Non sappiamo ancora fino a che punto la situazione potrà degenerare. Mercoledì mattina due soldati israeliani sono morti e altri sette sono rimasti feriti in un attacco degli Hezbollah libanesi alla frontiera settentrionale di Israele. Organizzazione politico-militare sciita armata e finanziata dall’Iran, Hezbollah ha voluto rispondere alla morte di uno dei suoi dirigenti e di un generale dei Guardiani della rivoluzione iraniani, uccisi il 18 gennaio in un raid israeliano in territorio siriano.

Il primo ministro israeliano Benjamin Netanyahu ha prontamente dichiarato che “gli organizzatori dell’attacco di oggi dovranno pagare”, alludendo chiaramente a Hezbollah, che dal canto suo si prepara a nuove operazioni contro Israele.

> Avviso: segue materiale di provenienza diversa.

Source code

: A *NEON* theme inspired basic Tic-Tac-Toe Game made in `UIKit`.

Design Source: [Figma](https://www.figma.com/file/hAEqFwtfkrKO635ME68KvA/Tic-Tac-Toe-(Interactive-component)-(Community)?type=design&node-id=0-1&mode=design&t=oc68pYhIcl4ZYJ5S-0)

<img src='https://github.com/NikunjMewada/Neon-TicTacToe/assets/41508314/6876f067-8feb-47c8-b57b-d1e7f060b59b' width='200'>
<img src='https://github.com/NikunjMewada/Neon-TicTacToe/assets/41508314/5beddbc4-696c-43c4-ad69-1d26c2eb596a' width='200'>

Tutto questo ci ricorda fin troppo le premesse della guerra in Libano del 2006 e del conflitto a Gaza dell’anno scorso, e la situazione è resa particolarmente inquietante da due fattori che potrebbero aggravarla.

Innanzitutto il fronte sciita – Iran, Hezbollah e il regime siriano – non ha niente da perdere e tutto da guadagnare da una guerra con Israele, diversamente dai regimi sunniti – Arabia Saudita, monarchie del Golfo ed Egitto – che al pari degli israeliani si oppongono alla costruzione (anche solo ipotetica) della bomba atomica di Teheran e fanno fronte comune (anche se non apertamente) contro gli ayatollah. L’Iran e i suoi alleati di Damasco e Beirut potrebbero conquistare i favori di una parte dell’opinione pubblica sunnita presentandosi come i soli difensori dei palestinesi e gli unici avversari di Israele, mentre i leader iraniani più conservatori avrebbero l’occasione di compromettere i negoziati tra Teheran e le potenze occidentali sul nucleare, a cui sono fortemente ostili. Il fronte sciita, insomma, ha tutto l’interesse a far precipitare la situazione.

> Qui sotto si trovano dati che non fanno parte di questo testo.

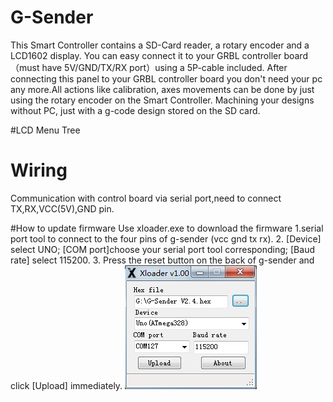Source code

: # G-Sender
This Smart Controller contains a SD-Card reader, a rotary encoder and a LCD1602 display. You can easy connect it to your GRBL controller board（must have  5V/GND/TX/RX port）using a 5P-cable included.   After connecting this panel to your GRBL controller board you don't need your pc any more.All actions like calibration, axes movements can be done by just using the rotary encoder on the Smart Controller. Machining your designs without PC, just with a g-code design stored on the SD card.

#LCD Menu Tree


# Wiring
Communication with control board via serial port,need to connect TX,RX,VCC(5V),GND pin.



#How to update firmware
Use xloader.exe to download the firmware
1.serial port tool to connect to the four pins of g-sender (vcc gnd tx rx).
2. [Device] select UNO;  [COM port]choose your serial port tool corresponding; [Baud rate] select 115200.
3. Press the reset button on the back of g-sender and click [Upload] immediately.
![image](https://github.com/LEKN-TECH/G-Sender/blob/master/images/Xloader.JPG)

Le elezioni israeliane del prossimo 17 marzo sono il secondo fattore che potrebbe aggravare la crisi. Il voto potrebbe essere molto più incerto di quanto sembrava solo una settimana fa, e ormai non è impossibile che il fronte della pace esca vincitore dalle urne e rilanci il negoziato con i palestinesi. Per gli estremisti della regione, a cominciare da Hezbollah, sarebbe una catastrofe, mentre Benjamin Netanyahu spera di recuperare terreno punendo con il pugno di ferro un’incursione sanguinaria in territorio israeliano.

La situazione è chiaramente esplosiva, ma bisogna considerare che il grosso delle truppe di Hezbollah è impegnato da due anni in Siria al fianco del regime di Assad. Per quanto ben equipaggiato, l’esercito di Hezbollah non è in grado di combattere contemporaneamente su due fronti. Al contempo gli israeliani sanno benissimo che i missili forniti dall’Iran all’organizzazione sciita possono colpire Tel Aviv molto più duramente rispetto ai razzi utilizzati da Hamas l’estate scorsa a Gaza. Il futuro è incerto, ma tanto vale prepararsi al peggio.